Very nice to see a picture of Montague Summers’s gravestone [ FT349:46], which I was involved in erecting many years ago with my colleague Edwin Pouncey. Montie didn’t write a Life of Dryden, though he did edit an edition of his plays. As to his involvemen­t in the occult, his bibliograp­her Timothy d’Arch Smith met an old actor using the stage name Anatole James, who gave details of a Black Mass Montie conducted at which he and a Catholic youth called Sullivan were present, along with Montie’s pet dog.

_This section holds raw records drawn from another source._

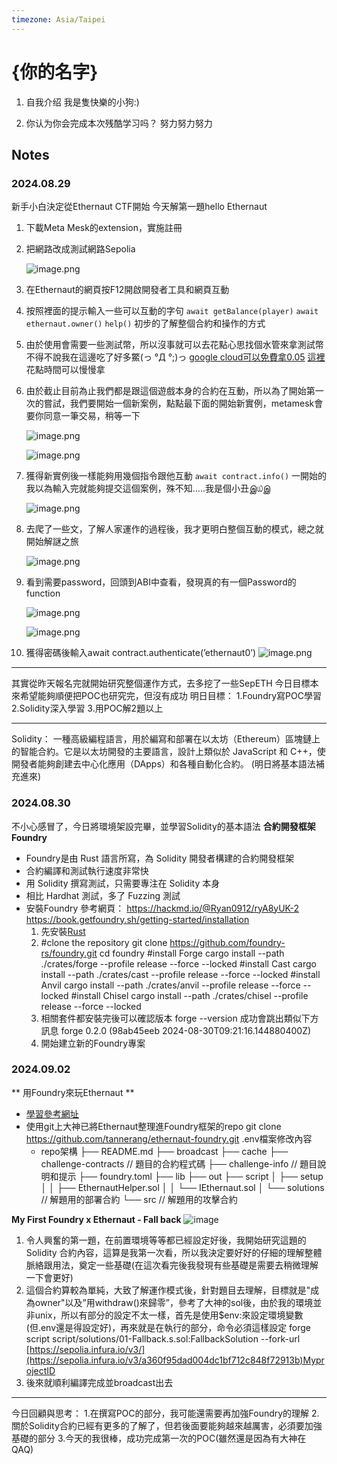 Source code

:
 ```yaml
---
timezone: Asia/Taipei
---
```


# {你的名字}

1. 自我介绍
我是隻快樂的小狗:)

3. 你认为你会完成本次残酷学习吗？
努力努力努力

## Notes

<!-- Content_START -->

### 2024.08.29

新手小白決定從Ethernaut CTF開始
今天解第一題hello Ethernaut
1. 下載Meta Mesk的extension，實施註冊
2. 把網路改成測試網路Sepolia

    ![image.png](https://prod-files-secure.s3.us-west-2.amazonaws.com/7774fde7-005d-44d4-addc-66fb8267870a/7b25146e-4c26-401a-a321-c3587a5afafc/image.png)

3. 在Ethernaut的網頁按F12開啟開發者工具和網頁互動
4. 按照裡面的提示輸入一些可以互動的字句
    `await getBalance(player)`
    `await ethernaut.owner()`
    `help()`
   初步的了解整個合約和操作的方式
5. 由於使用會需要一些測試幣，所以沒事就可以去花點心思找個水管來拿測試幣
不得不說我在這邊吃了好多鱉(っ °Д °;)っ
[google cloud可以免費拿0.05](https://cloud.google.com/application/web3/faucet/ethereum/sepolia)
[這裡](https://sepolia-faucet.pk910.de/)花點時間可以慢慢拿
6. 由於截止目前為止我們都是跟這個遊戲本身的合約在互動，所以為了開始第一次的嘗試，我們要開始一個新案例，點點最下面的開始新實例，metamesk會要你同意一筆交易，稍等一下

    ![image.png](https://prod-files-secure.s3.us-west-2.amazonaws.com/7774fde7-005d-44d4-addc-66fb8267870a/f06686f9-83e3-4f53-a939-26ae69e25406/image.png)

    ![image.png](https://prod-files-secure.s3.us-west-2.amazonaws.com/7774fde7-005d-44d4-addc-66fb8267870a/e4903f8d-90af-4684-a228-bb565f8a28fa/image.png)

7. 獲得新實例後一樣能夠用幾個指令跟他互動
    `await contract.info()`
一開始的我以為輸入完就能夠提交這個案例，殊不知…..我是個小丑இ௰இ

    ![image.png](https://prod-files-secure.s3.us-west-2.amazonaws.com/7774fde7-005d-44d4-addc-66fb8267870a/34855164-b12d-4808-a331-30c98e648691/image.png)

8. 去爬了一些文，了解人家運作的過程後，我才更明白整個互動的模式，總之就開始解謎之旅

    ![image.png](https://prod-files-secure.s3.us-west-2.amazonaws.com/7774fde7-005d-44d4-addc-66fb8267870a/679e40cf-93a1-44a8-811e-944721a76c97/image.png)

9. 看到需要password，回頭到ABI中查看，發現真的有一個Password的function

    ![image.png](https://prod-files-secure.s3.us-west-2.amazonaws.com/7774fde7-005d-44d4-addc-66fb8267870a/4b706249-9617-40de-bdc4-cf9954b13e0c/image.png)

    ![image.png](https://prod-files-secure.s3.us-west-2.amazonaws.com/7774fde7-005d-44d4-addc-66fb8267870a/06c9c9fb-4c26-4540-bc10-a895b1605dc1/image.png)

10. 獲得密碼後輸入await contract.authenticate(’ethernaut0’)
     ![image.png](https://prod-files-secure.s3.us-west-2.amazonaws.com/7774fde7-005d-44d4-addc-66fb8267870a/a02937aa-705f-4849-9dac-667f11b890c2/image.png)

----------------

其實從昨天報名完就開始研究整個運作方式，去多挖了一些SepETH
今日目標本來希望能夠順便把POC也研究完，但沒有成功
明日目標：
  1.Foundry寫POC學習
  2.Solidity深入學習
  3.用POC解2題以上

----------------

Solidity：
  一種高級編程語言，用於編寫和部署在以太坊（Ethereum）區塊鏈上的智能合約。它是以太坊開發的主要語言，設計上類似於 JavaScript 和 C++，使開發者能夠創建去中心化應用（DApps）和各種自動化合約。
  (明日將基本語法補充進來)

### 2024.08.30
不小心感冒了，今日將環境架設完畢，並學習Solidity的基本語法
**合約開發框架 Foundry**
- Foundry是由 Rust 語言所寫，為 Solidity 開發者構建的合約開發框架
- 合約編譯和測試執行速度非常快
- 用 Solidity 撰寫測試，只需要專注在 Solidity 本身
- 相比 Hardhat 測試，多了 Fuzzing 測試
- 安裝Foundry
      參考網頁：
          https://hackmd.io/@Ryan0912/ryA8yUK-2
          https://book.getfoundry.sh/getting-started/installation
    1. 先安裝[Rust](https://www.rust-lang.org/tools/install)
    2. #clone the repository
        git clone https://github.com/foundry-rs/foundry.git
        cd foundry
        #install Forge
        cargo install --path ./crates/forge --profile release --force --locked
        #install Cast
        cargo install --path ./crates/cast --profile release --force --locked
        #install Anvil
        cargo install --path ./crates/anvil --profile release --force --locked
        #install Chisel
        cargo install --path ./crates/chisel --profile release --force --locked
    3. 相關套件都安裝完後可以確認版本
        forge --version
        成功會跳出類似下方訊息
        forge 0.2.0 (98ab45eeb 2024-08-30T09:21:16.144880400Z)
    4. 開始建立新的Foundry專案

### 2024.09.02
** 用Foundry來玩Ethernaut **
- [學習參考網址](https://medium.com/@tanner.dev/ethernaut-x-foundry-%E5%A6%82%E4%BD%95%E9%96%8B%E5%A7%8B%E4%BD%A0%E7%9A%84%E7%AC%AC%E4%B8%80%E5%80%8B%E4%BB%A5%E5%A4%AA%E5%9D%8A-ctf-%E6%8C%91%E6%88%B0-prerequisites-to-get-started-707c7cd10cd2)
- 使用git上大神已將Ethernaut整理進Foundry框架的repo
    git clone https://github.com/tannerang/ethernaut-foundry.git
    .env檔案修改內容
    - repo架構
        ├── README.md
        ├── broadcast
        ├── cache
        ├── challenge-contracts // 題目的合約程式碼
        ├── challenge-info // 題目說明和提示
        ├── foundry.toml
        ├── lib
        ├── out
        ├── script
        │   ├── setup
        │   │   ├── EthernautHelper.sol
        │   │   └── IEthernaut.sol
        │   └── solutions // 解題用的部署合約
        └── src // 解題用的攻擊合約

**My First Foundry x Ethernaut - Fall back**
![image](https://github.com/user-attachments/assets/45bebb5c-b759-415e-8bb9-f5ac75d001b8)
1. 令人興奮的第一題，在前置環境等等都已經設定好後，我開始研究這題的Solidity 合約內容，這算是我第一次看，所以我決定要好好的仔細的理解整體脈絡跟用法，奠定一些基礎(在這次看完後我發現有些基礎是需要去稍微理解一下會更好)
2. 這個合約算較為單純，大致了解運作模式後，針對題目去理解，目標就是"成為owner"以及”用withdraw()來歸零”，參考了大神的sol後，由於我的環境並非unix，所以有部分的設定不太一樣，首先是使用$env:來設定環境變數(但.env還是得設定好)，再來就是在執行的部分，命令必須這樣設定
forge script script/solutions/01-Fallback.s.sol:FallbackSolution --fork-url [https://sepolia.infura.io/v3/](https://sepolia.infura.io/v3/a360f95dad004dc1bf712c848f72913b)MyprojectID
3. 後來就順利編譯完成並broadcast出去

--------------
今日回顧與思考：
1.在撰寫POC的部分，我可能還需要再加強Foundry的理解
2.關於Solidity合約已經有更多的了解了，但若後面要能夠越來越厲害，必須要加強基礎的部分
3.今天的我很棒，成功完成第一次的POC(雖然還是因為有大神在QAQ)
  
<!-- Content_END -->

James also recalled how he and Summers, who was “made up to the eyes and reeking of scent” (d’Arch Smith, p.44) went out in search of companions, young Catholic lads being Summers’s prey. Tim was convinced by this testimony and so am I. If you examine Summers’s book of poems, Antinous, it is very much decadent and Satanist in nature and completely at odds with his later work. Ambivalent? Enigmatic certainly. Gay definitely. Sandy Robertson By email

Brian Regal’s article usefully discusses Summers’s trials as a working author, but fails to convey the extreme

murkiness of his life. I’ll give two examples. First, the question of Summers’s orders in the Catholic Church is extremely obscure and opens fascinatin­g byways among the episcopi vagantes (independen­t bishops) and Anglo-Catholic underworld of the early 20th century. Second, when Summers was involved in the 1908 pederasty scandal, why was the clergyman accused with him sent to prison, while Summers seems to have escaped prosecutio­n? There was a lot more going on in Summers’s life than Regal suggests. Bob Emery Albany, NY

Editor’s note: An informed source tells us that the clergyman accused with Summers was Austin Pemberton Nelson, whom he probably met at Lichfield Theologica­l College. He was born in 1876 and ordained in 1905. At Taunton Assizes in 1910 he was sentenced to 18 months’ hard labour for “a grave offence” on 18 October 1909, with a youth, Septimus Bailey (14), son of Samuel Bailey, lamplighte­r. He was sent to Shepton Mallet prison. Septimus may have been a fishmonger’s errand boy (he certainly was in 1911). Perhaps Summers found him a little too high-smelling for dalliance.